--- EXERCISE INPUTS Enclosed Below ---
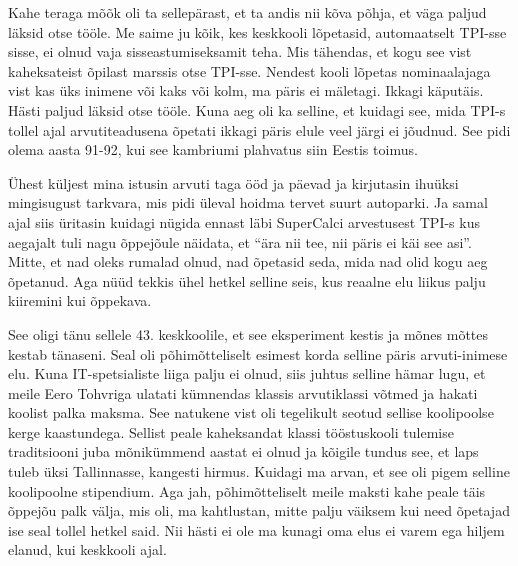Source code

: Kahe teraga mõõk oli ta sellepärast, et ta andis nii kõva põhja, et väga paljud 
läksid otse tööle. Me saime ju kõik, kes keskkooli lõpetasid,  
automaatselt TPI-sse sisse,  ei olnud vaja sisseastumiseksamit teha. Mis 
tähendas, et kogu see vist kaheksateist õpilast marssis otse TPI-sse. Nendest 
kooli lõpetas nominaalajaga vist  kas üks inimene või kaks või kolm, ma päris 
ei mäletagi. Ikkagi käputäis. Hästi paljud läksid otse tööle. Kuna aeg oli ka 
selline, et kuidagi see, mida TPI-s tollel ajal arvutiteadusena õpetati 
ikkagi päris elule veel järgi ei jõudnud. See pidi olema aasta 91-92, kui 
see kambriumi plahvatus siin Eestis toimus.

Ühest küljest  mina istusin arvuti taga ööd ja päevad ja kirjutasin 
ihuüksi  mingisugust tarkvara, mis pidi 
üleval hoidma tervet suurt autoparki. Ja samal ajal siis üritasin kuidagi nügida 
ennast läbi SuperCalci arvestusest TPI-s kus 
aegajalt tuli nagu õppejõule näidata, et \enquote{ära nii tee, nii päris ei käi see asi}. 
Mitte, et nad oleks rumalad olnud, nad õpetasid seda, mida nad olid kogu 
aeg õpetanud. Aga nüüd tekkis ühel hetkel selline seis, kus reaalne elu liikus 
palju kiiremini kui õppekava.


See oligi tänu sellele 43. keskkoolile, et see eksperiment kestis ja mõnes mõttes kestab tänaseni. Seal oli 
põhimõtteliselt  esimest korda selline päris arvuti-inimese elu. Kuna 
IT-spetsialiste  liiga palju ei olnud, siis juhtus selline hämar lugu, et meile 
Eero Tohvriga ulatati kümnendas klassis arvutiklassi võtmed ja hakati 
koolist palka maksma. See natukene vist oli tegelikult seotud 
sellise koolipoolse kerge kaastundega. Sellist  peale 
kaheksandat klassi tööstuskooli tulemise traditsiooni juba mõnikümmend aastat ei olnud ja kõigile tundus see, et laps tuleb üksi Tallinnasse, kangesti 
hirmus. Kuidagi ma arvan, et see oli pigem selline koolipoolne stipendium. 
Aga jah, põhimõtteliselt meile maksti kahe peale täis õppejõu palk välja, mis 
oli, ma kahtlustan, mitte palju väiksem kui need õpetajad 
ise seal tollel hetkel said. Nii hästi ei ole ma kunagi oma elus ei varem ega 
hiljem elanud, kui keskkooli ajal.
--- End of Enclosed EXERCISE INPUTS ---
EXERCISE REQUIREMENTS: Copy down every line of the entries containing the word "tööle".

TASK RESULT:
läksid otse tööle. Me saime ju kõik, kes keskkooli lõpetasid,  
ei mäletagi. Ikkagi käputäis. Hästi paljud läksid otse tööle. Kuna aeg oli ka 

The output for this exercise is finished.